Streik am Abend abgesagt. 400 000 Reisende waren stundenlang im Ungewissen

Hamburg. Statt Urlaubsvorfreude Zittern bis in den Abend: Ein beispielloses juristisches Tauziehen um den ersten flächendeckenden Fluglotsen-Streik in Deutschland hat gestern Hunderttausende Reisende in Atem gehalten. Viele von ihnen wollten mit ihren Familien in die Sommerferien starten, doch bis 20.35 Uhr blieb unklar, ob die Flugzeuge tatsächlich wie geplant abheben konnten.

Dann die erlösende Nachricht: Die Fluglotsen sagten den für heute geplanten Streik ab. Der Verhandlungsführer der Gewerkschaft der Flugsicherung (GdF), Dirk Vogelsang, sagte, man habe sich wegen der fortgeschrittenen Zeit zu diesem Schritt entschlossen. Weder Passagiere noch Flughäfen oder Airlines sollten nachts im Ungewissen gelassen werden.

Die GdF wollte an diesem Donnerstag zwischen 6 und 12 Uhr den gesamten deutschen Luftraum lahmlegen, um eine Lohnerhöhung durchzusetzen. Allein auf dem Hamburger Flughafen hätten dann 145 Maschinen mit rund 14 500 Fluggästen weder starten noch landen können. In ganz Deutschland wären etwa 400 000 Reisende von dem Ausstand betroffen gewesen.

Um dies zu vermeiden, zog der Arbeitgeber, die Deutsche Flugsicherung (DFS), vor Gericht - und konnte am späten Mittwochnachmittag einen ersten Erfolg erzielen. Das Arbeitsgericht Frankfurt verbot den Streik per einstweiliger Verfügung. Doch die Gewerkschaft ging zunächst in Berufung. Die Verhandlung vor dem Landesarbeitsgericht wurde für 21.30 Uhr angesetzt. Eine Entscheidung wäre möglicherweise erst weit nach Mitternacht gefallen. Dies, so die GdF, habe den Ausschlag für die Aussetzung des Streiks gegeben. Ob ein neuer Termin angesetzt wird, blieb zunächst unklar. Ein Sprecher sagte lediglich: "Unabhängig vom noch anstehenden Urteil wird es auch mit Sicherheit keine Arbeitskampfmaßnahme am Freitag geben."

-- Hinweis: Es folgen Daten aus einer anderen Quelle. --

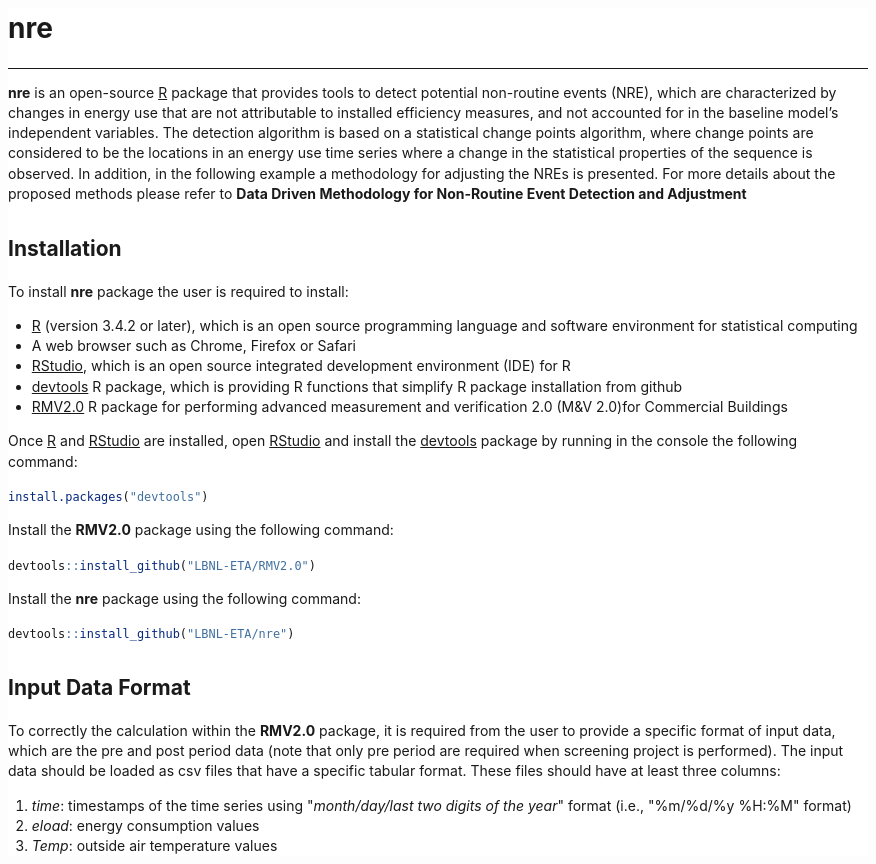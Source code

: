 
# nre 

***

**nre** is an open-source [R](https://cran.r-project.org/) package that 
provides tools to detect potential non-routine events (NRE), which are characterized  by changes in energy use that are not attributable to installed efficiency measures, and not accounted for in the baseline model’s independent variables. The detection algorithm is based on a statistical change points algorithm, where change points are considered to be the locations in an energy use time series where a change in the statistical properties of the sequence is observed. In addition, in the following example a methodology for adjusting the NREs is presented. For more details about the proposed methods please refer to **Data Driven Methodology for Non-Routine Event Detection and Adjustment**




## Installation

To install **nre** package the user is required to install:
* [R](https://cran.r-project.org/) (version 3.4.2 or later), which is an open source programming language and software environment for statistical computing
* A web browser such as Chrome, Firefox or Safari
* [RStudio](https://www.rstudio.com/), which is an open source integrated development environment (IDE) for R
* [devtools](https://cran.r-project.org/web/packages/devtools/index.html) R package, which is providing R functions that simplify R package installation from github
* [RMV2.0](https://github.com/LBNL-ETA/RMV2.0) R package for performing
advanced measurement and verification 2.0 (M&V 2.0)for Commercial Buildings

Once [R](https://cran.r-project.org/) and [RStudio](https://www.rstudio.com/) are installed, open [RStudio](https://www.rstudio.com/) and install the [devtools](https://cran.r-project.org/web/packages/devtools/index.html)
package by running in the console the following command:
```r
install.packages("devtools")
```
Install the **RMV2.0** package using the following command:
```r
devtools::install_github("LBNL-ETA/RMV2.0")
```
Install the **nre** package using the following command:
```r
devtools::install_github("LBNL-ETA/nre")
```

## Input Data Format
To correctly the calculation within the **RMV2.0** package, it is required from the user to provide a specific format of input data, which are the pre and post period data (note that only pre period are required when screening project is performed). The input data should be loaded as csv files that have a specific tabular format. These files should have at least three columns: 

1. *time*: timestamps of the time series using "*month/day/last two digits of the year*" format (i.e., "%m/%d/%y %H:%M" format)
2. *eload*: energy consumption values 
3. *Temp*: outside air temperature values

Auch ohne Streik sei der wirtschaftliche Schaden bereits groß, sagte DFS-Arbeitsdirektor Jens Bergmann. Fluglinien wie Condor, TUI oder Air Berlin hatten sich darauf vorbereitet, im Falle eines Ausstands Flüge nach Möglichkeit später oder schon früher starten zu lassen. Bei TUI wären nach eigenen Angaben 144 Flüge betroffen gewesen; der Reiseveranstalter hatte für den Streikfall bereits einen Ersatzflugplan ausgearbeitet. Politiker kritisierten die Streikdrohung der Fluglotsen scharf. "Sich ausgerechnet eine Hauptferienreisewoche herauszupicken, um einen solchen Streik durchzuführen, ist eine Aktion auf dem Rücken vieler Urlauber", sagte Bundesverkehrsminister Peter Ramsauer (CSU).

Die GdF will um 6,5 Prozent erhöhte Gehälter für die Fluglotsen durchsetzen, die schon jetzt durchschnittlich 10 000 Euro im Monat verdienen. Der Arbeitgeber bot 3,2 Prozent mehr an und eine Einmalzahlung. Neben der Besoldung geht es auch um fundamentale Veränderungen - etwa Arbeitsbedingungen oder die Eingruppierung von Mitarbeitern. Vor dem Arbeitsgericht monierte die Arbeitgeberseite zahlreiche Forderungen der Gewerkschaft als nicht zulässig, weil sie Manteltarifvereinbarungen berührten. Die Fluglotsen verlangen zum Beispiel, dass neue Mitarbeiter schon nach sechs Monaten ein Recht auf einen besser dotierten Aufgabenbereich haben sollen.